Records contained in a dataset:

- - - - - - -

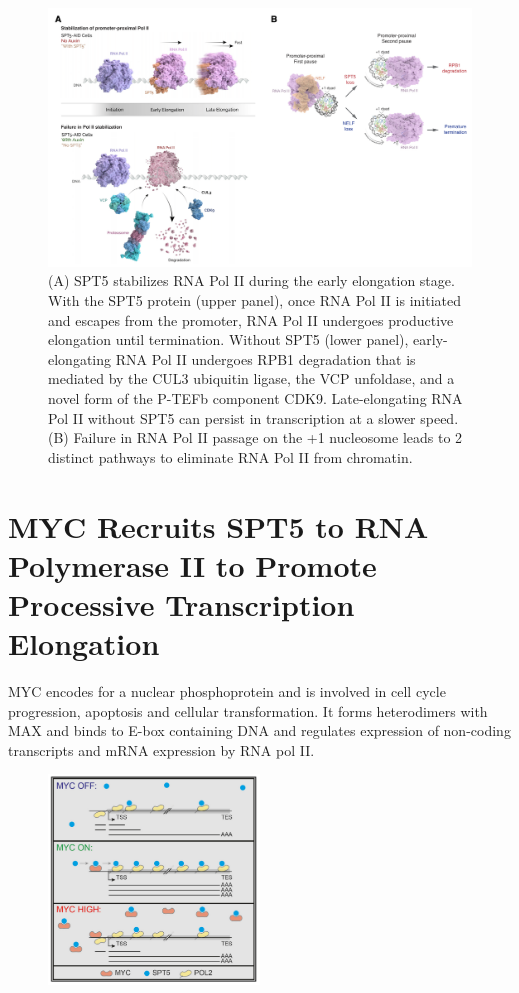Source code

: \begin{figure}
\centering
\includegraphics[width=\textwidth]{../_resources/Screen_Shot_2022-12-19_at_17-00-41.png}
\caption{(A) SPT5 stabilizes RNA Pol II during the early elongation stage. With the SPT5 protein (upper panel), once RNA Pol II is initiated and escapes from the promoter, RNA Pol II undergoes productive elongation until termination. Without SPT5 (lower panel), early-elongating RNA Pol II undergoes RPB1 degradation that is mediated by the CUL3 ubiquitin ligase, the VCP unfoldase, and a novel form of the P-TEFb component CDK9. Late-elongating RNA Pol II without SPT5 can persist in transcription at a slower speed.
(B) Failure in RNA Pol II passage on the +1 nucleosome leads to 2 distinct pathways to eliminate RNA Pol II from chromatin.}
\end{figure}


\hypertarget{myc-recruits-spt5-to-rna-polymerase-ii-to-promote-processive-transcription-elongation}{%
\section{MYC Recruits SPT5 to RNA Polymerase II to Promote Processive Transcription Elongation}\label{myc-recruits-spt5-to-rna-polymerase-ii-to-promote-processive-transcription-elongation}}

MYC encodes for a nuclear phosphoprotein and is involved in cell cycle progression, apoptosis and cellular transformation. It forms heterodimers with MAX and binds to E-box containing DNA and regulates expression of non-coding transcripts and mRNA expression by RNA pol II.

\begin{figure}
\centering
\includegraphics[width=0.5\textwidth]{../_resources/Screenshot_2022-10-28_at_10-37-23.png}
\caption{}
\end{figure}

- - - - - - -

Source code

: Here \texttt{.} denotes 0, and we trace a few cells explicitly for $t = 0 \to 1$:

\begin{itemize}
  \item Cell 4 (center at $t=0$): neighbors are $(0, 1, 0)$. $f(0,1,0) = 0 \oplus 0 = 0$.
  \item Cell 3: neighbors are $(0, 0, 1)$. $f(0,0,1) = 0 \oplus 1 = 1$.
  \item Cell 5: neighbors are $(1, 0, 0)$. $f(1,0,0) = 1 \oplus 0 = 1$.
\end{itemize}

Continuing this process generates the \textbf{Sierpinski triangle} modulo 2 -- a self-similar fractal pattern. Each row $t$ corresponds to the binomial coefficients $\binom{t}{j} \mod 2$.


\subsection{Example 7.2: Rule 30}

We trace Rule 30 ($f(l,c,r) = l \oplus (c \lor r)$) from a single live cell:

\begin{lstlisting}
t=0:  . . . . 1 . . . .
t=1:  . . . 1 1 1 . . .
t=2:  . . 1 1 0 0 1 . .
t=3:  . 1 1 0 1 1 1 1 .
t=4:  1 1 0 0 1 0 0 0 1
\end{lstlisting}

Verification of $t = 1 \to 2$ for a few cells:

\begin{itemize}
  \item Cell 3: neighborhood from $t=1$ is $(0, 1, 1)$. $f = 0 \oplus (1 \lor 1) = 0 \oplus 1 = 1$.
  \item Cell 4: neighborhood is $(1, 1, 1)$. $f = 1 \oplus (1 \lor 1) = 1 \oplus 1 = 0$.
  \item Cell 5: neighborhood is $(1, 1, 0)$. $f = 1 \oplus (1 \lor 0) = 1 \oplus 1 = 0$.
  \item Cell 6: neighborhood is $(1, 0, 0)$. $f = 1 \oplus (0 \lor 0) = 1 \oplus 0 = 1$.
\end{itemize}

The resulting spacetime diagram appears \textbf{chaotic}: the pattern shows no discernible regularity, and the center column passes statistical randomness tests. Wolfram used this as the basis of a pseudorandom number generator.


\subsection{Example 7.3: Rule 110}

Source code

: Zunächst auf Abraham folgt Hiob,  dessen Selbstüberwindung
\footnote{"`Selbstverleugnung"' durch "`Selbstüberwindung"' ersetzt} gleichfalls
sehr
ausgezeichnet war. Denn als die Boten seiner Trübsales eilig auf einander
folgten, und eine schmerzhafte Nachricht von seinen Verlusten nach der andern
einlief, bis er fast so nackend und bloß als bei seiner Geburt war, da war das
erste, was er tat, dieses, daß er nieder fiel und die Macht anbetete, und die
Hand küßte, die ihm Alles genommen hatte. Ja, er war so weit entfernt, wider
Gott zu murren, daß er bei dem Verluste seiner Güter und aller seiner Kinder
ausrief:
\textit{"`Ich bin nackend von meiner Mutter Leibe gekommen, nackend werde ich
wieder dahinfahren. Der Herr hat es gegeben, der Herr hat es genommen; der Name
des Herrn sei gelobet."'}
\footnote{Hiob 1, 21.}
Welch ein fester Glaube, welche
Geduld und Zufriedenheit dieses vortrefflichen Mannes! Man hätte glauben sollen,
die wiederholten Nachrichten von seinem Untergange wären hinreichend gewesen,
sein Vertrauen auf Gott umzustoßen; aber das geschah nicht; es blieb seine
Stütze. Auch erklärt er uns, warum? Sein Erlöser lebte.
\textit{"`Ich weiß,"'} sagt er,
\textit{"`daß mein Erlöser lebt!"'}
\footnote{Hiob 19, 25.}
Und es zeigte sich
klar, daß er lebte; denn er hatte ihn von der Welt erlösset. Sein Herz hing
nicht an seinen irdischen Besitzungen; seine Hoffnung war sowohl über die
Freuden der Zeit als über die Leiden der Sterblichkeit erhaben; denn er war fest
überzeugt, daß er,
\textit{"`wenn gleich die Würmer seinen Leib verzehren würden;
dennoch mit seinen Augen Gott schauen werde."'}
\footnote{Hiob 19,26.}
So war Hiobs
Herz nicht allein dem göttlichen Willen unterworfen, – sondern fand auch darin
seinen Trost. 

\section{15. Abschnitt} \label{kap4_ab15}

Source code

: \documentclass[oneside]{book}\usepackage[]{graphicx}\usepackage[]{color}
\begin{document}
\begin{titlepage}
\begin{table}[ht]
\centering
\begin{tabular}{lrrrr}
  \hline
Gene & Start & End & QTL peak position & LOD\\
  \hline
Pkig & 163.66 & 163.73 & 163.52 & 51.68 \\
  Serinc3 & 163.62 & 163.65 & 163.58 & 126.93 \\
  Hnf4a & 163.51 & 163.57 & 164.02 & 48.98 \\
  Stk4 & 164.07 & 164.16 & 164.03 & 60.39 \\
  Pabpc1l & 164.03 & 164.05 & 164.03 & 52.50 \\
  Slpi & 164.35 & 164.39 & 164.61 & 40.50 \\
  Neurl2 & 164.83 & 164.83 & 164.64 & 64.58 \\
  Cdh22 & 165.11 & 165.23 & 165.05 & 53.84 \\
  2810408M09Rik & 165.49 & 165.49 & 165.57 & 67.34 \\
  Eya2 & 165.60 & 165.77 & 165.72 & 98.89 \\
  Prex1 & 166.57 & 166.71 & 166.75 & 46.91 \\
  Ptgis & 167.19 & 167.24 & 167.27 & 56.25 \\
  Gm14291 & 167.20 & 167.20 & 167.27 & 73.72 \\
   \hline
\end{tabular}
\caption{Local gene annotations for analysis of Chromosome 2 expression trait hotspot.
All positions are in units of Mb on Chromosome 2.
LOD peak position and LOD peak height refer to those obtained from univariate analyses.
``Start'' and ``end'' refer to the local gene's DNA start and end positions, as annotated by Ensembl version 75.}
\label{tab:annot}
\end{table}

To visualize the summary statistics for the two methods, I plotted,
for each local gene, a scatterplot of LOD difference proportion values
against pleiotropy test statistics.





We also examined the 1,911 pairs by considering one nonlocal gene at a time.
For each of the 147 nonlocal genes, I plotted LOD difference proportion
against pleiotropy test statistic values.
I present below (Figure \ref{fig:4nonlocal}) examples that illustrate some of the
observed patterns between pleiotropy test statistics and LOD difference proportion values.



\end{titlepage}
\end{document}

- - - - - - -

→ EXERCISE OBJECTIVE
The required answer is the run of lines above, starting at the line with "die wiederholten Nachrichten" and ending at the line with "LOD peak position", reproduced exactly with both ends.

→ RESPONSE FOR THIS EXERCISE
die wiederholten Nachrichten von seinem Untergange wären hinreichend gewesen,
sein Vertrauen auf Gott umzustoßen; aber das geschah nicht; es blieb seine
Stütze. Auch erklärt er uns, warum? Sein Erlöser lebte.
\textit{"`Ich weiß,"'} sagt er,
\textit{"`daß mein Erlöser lebt!"'}
\footnote{Hiob 19, 25.}
Und es zeigte sich
klar, daß er lebte; denn er hatte ihn von der Welt erlösset. Sein Herz hing
nicht an seinen irdischen Besitzungen; seine Hoffnung war sowohl über die
Freuden der Zeit als über die Leiden der Sterblichkeit erhaben; denn er war fest
überzeugt, daß er,
\textit{"`wenn gleich die Würmer seinen Leib verzehren würden;
dennoch mit seinen Augen Gott schauen werde."'}
\footnote{Hiob 19,26.}
So war Hiobs
Herz nicht allein dem göttlichen Willen unterworfen, – sondern fand auch darin
seinen Trost. 

\section{15. Abschnitt} \label{kap4_ab15}

Source code

: \documentclass[oneside]{book}\usepackage[]{graphicx}\usepackage[]{color}
\begin{document}
\begin{titlepage}
\begin{table}[ht]
\centering
\begin{tabular}{lrrrr}
  \hline
Gene & Start & End & QTL peak position & LOD\\
  \hline
Pkig & 163.66 & 163.73 & 163.52 & 51.68 \\
  Serinc3 & 163.62 & 163.65 & 163.58 & 126.93 \\
  Hnf4a & 163.51 & 163.57 & 164.02 & 48.98 \\
  Stk4 & 164.07 & 164.16 & 164.03 & 60.39 \\
  Pabpc1l & 164.03 & 164.05 & 164.03 & 52.50 \\
  Slpi & 164.35 & 164.39 & 164.61 & 40.50 \\
  Neurl2 & 164.83 & 164.83 & 164.64 & 64.58 \\
  Cdh22 & 165.11 & 165.23 & 165.05 & 53.84 \\
  2810408M09Rik & 165.49 & 165.49 & 165.57 & 67.34 \\
  Eya2 & 165.60 & 165.77 & 165.72 & 98.89 \\
  Prex1 & 166.57 & 166.71 & 166.75 & 46.91 \\
  Ptgis & 167.19 & 167.24 & 167.27 & 56.25 \\
  Gm14291 & 167.20 & 167.20 & 167.27 & 73.72 \\
   \hline
\end{tabular}
\caption{Local gene annotations for analysis of Chromosome 2 expression trait hotspot.
All positions are in units of Mb on Chromosome 2.
LOD peak position and LOD peak height refer to those obtained from univariate analyses.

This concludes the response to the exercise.